Required work
What lines below contain the word "until"? Please pull each one out.

Dataset extract
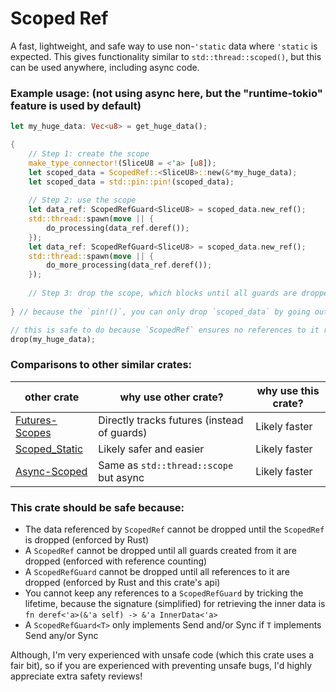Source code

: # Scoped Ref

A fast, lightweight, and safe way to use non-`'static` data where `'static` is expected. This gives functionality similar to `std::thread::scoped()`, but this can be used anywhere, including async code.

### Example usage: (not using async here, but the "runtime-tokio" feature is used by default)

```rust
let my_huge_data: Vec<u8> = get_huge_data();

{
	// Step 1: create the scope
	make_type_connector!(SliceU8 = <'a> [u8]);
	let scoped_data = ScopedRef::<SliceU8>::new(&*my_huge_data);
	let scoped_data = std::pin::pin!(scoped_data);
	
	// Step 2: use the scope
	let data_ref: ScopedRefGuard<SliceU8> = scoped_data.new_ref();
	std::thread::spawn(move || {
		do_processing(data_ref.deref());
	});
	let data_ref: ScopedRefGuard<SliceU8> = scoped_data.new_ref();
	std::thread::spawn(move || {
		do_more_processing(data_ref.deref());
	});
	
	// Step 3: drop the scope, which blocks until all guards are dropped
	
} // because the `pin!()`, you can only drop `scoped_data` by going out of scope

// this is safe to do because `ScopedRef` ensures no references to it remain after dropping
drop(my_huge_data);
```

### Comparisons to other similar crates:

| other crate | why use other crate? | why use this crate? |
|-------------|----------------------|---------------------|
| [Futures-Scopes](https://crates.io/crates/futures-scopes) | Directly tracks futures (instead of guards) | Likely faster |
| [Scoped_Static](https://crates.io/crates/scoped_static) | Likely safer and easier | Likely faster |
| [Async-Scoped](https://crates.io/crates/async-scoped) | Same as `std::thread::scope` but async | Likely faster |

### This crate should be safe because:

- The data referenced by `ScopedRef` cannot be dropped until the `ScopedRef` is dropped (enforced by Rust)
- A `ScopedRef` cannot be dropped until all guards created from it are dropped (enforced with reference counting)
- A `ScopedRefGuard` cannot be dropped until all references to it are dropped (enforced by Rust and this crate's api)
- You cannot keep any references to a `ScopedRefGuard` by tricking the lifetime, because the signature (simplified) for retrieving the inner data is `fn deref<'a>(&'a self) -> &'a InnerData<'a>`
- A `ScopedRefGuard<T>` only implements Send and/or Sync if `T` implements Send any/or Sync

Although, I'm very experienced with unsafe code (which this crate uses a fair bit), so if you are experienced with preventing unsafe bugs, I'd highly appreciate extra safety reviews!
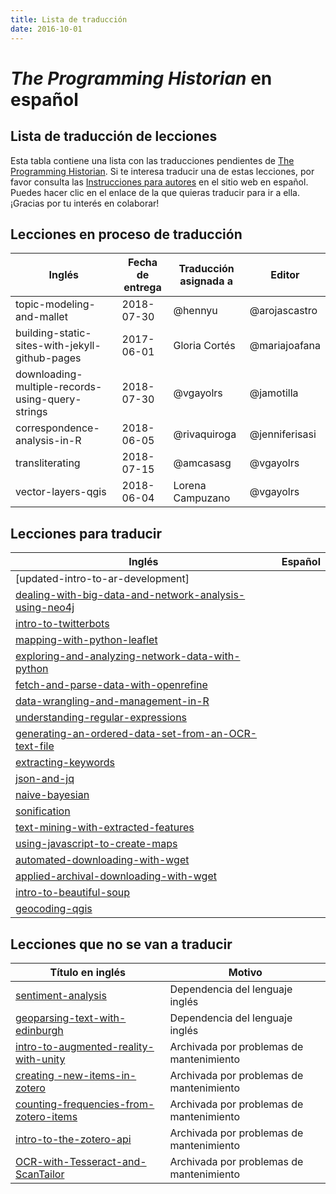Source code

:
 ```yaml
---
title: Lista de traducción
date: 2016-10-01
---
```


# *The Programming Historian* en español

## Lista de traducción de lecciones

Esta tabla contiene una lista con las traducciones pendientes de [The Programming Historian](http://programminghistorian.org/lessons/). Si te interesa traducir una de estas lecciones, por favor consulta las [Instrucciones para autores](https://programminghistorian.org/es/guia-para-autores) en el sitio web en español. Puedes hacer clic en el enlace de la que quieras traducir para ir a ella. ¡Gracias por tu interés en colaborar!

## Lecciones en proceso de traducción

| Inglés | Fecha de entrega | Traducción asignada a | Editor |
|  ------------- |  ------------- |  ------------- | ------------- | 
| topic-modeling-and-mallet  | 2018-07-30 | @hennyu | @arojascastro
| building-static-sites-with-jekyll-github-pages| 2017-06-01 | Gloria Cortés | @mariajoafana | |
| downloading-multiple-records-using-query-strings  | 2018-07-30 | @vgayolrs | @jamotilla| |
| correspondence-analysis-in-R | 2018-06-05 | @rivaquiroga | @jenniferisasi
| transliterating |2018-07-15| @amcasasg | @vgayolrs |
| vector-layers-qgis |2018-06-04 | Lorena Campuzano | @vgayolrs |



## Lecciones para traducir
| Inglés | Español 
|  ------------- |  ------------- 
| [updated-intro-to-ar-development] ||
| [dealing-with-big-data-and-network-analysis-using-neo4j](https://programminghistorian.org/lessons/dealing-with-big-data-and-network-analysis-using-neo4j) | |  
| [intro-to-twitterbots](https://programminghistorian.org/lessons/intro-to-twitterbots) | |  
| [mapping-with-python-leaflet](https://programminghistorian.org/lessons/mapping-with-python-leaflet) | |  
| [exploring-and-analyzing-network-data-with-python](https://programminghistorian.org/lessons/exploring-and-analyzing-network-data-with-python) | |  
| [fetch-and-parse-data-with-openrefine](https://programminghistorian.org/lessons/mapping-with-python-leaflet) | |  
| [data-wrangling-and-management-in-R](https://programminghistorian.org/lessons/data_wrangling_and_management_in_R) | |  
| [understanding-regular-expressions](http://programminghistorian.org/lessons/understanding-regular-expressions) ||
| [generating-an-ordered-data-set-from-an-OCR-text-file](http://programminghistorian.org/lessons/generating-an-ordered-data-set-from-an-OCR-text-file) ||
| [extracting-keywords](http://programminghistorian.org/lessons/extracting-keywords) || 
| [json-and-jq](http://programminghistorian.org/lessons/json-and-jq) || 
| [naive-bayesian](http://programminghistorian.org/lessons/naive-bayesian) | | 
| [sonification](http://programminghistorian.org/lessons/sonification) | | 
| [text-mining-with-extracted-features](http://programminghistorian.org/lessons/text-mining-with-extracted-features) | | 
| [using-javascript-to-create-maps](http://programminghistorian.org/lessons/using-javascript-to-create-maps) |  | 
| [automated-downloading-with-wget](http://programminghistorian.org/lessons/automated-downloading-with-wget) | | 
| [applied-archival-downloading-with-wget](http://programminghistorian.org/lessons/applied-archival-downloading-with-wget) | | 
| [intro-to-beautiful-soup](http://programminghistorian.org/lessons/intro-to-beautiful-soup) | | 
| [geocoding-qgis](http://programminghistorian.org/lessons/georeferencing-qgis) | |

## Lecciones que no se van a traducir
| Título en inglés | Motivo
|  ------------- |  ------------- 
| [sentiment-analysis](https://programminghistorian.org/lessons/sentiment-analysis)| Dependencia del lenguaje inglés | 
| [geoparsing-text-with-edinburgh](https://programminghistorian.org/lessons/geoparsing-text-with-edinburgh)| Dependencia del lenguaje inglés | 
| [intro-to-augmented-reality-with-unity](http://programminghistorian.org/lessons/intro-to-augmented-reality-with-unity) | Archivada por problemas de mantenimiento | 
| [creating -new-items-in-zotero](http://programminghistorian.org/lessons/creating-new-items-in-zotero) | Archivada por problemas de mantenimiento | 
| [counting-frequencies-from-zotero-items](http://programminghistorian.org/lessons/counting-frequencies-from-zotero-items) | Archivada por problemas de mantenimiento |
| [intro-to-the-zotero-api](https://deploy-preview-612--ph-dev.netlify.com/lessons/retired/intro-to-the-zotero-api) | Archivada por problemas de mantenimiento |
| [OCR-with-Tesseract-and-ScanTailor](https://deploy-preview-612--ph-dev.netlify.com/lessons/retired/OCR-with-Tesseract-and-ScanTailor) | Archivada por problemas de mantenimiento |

Output for this task
	// Step 3: drop the scope, which blocks until all guards are dropped
- The data referenced by `ScopedRef` cannot be dropped until the `ScopedRef` is dropped (enforced by Rust)
- A `ScopedRef` cannot be dropped until all guards created from it are dropped (enforced with reference counting)
- A `ScopedRefGuard` cannot be dropped until all references to it are dropped (enforced by Rust and this crate's api)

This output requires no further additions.